Is it true that Swedes don't mind paying high taxes?
The Swedes don't complain about their taxes, because they know that they are getting a lot back. It's a matter of broadening your social security to include subsidized daycare centers, free schools up to the university, social healthcare, and so on. The system was built up by the Social Democrats, mostly after WWII. Their vision was to give all people a decent life, with their basic needs secured through taxes. Parallel to this we also had very good economic development (Sweden's economy never really suffered during WWII). For the past decade there has been discussion about whether the system takes away all responsibility from the individual, and this has led to some limits. But our social system is the Swedish soul. Perhaps it deserves credit for the way our society has developed in such a calm and positive way.
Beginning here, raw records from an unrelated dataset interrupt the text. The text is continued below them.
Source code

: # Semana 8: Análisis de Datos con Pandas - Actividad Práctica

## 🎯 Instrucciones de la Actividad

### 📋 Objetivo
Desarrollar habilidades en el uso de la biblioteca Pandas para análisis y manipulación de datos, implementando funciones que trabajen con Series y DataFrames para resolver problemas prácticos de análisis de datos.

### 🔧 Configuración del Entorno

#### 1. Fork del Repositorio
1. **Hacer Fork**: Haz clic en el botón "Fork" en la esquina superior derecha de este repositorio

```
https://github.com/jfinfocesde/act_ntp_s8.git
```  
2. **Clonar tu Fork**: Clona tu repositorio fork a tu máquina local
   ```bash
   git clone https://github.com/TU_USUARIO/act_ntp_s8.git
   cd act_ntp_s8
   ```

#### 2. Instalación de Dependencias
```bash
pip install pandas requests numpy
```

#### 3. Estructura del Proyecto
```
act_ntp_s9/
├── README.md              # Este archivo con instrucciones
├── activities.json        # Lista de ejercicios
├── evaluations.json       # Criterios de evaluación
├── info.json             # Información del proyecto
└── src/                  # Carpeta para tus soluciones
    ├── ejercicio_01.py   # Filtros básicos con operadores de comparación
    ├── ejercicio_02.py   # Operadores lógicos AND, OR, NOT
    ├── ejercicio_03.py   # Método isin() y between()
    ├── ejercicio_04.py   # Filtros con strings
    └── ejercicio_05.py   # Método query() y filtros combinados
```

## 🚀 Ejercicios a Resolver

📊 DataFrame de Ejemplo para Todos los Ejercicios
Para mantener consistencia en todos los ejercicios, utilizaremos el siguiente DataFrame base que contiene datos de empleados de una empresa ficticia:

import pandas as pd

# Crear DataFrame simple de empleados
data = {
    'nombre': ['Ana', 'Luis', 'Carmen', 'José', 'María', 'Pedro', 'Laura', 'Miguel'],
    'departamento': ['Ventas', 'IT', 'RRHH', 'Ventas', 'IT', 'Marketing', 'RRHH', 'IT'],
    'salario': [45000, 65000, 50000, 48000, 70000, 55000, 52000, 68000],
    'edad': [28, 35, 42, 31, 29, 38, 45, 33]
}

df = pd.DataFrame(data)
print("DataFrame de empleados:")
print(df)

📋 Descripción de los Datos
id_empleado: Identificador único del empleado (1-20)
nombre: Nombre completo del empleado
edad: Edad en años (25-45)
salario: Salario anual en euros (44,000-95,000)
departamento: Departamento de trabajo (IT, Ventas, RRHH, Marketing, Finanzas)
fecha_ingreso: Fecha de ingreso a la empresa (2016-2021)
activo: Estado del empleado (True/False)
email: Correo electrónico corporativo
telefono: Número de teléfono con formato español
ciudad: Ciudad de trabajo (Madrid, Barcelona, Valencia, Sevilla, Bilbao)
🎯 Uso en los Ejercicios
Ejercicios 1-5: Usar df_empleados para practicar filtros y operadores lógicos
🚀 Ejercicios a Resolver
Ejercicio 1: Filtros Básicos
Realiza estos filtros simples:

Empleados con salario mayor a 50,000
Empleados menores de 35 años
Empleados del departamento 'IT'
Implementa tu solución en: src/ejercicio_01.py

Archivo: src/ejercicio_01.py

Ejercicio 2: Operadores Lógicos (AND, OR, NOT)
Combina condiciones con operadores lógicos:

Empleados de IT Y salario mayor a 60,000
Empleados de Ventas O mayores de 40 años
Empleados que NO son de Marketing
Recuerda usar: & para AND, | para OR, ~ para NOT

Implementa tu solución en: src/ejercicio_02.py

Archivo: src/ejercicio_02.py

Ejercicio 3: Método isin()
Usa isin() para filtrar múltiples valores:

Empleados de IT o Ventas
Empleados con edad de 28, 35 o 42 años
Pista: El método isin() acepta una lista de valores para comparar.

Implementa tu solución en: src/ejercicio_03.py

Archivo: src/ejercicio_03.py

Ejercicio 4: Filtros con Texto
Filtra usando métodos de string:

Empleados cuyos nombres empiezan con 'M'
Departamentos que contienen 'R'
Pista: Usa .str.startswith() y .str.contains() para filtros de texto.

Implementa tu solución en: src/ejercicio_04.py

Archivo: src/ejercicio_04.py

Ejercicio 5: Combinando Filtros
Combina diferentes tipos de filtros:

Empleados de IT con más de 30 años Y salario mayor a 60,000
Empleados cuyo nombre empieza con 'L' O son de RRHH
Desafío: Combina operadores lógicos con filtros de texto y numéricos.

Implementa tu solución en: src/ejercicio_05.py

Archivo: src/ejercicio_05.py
Are there foods and drinks that visitors to Sweden must experience?
When it comes to food, Sweden is a very international country today. Families are eating more pasta than potatoes, for example. The latest food trend here is sushi. Not surprising, since we've always eaten lots of fish — especially salmon and herring. Salmon is eaten in many ways, smoked, baked or perhaps in a soup. Herring is eaten with all kinds of sauces, especially for Christmas and Midsummer. Delicious! Another dish that I like very much is elk or reindeer steak with lingonberries. Swedes eat the most ice cream of any one in the world — and coffee, too. For us to like it, the coffee has to be strong. If you can see the spoon standing in your coffee cup, you know that it was made in Sweden!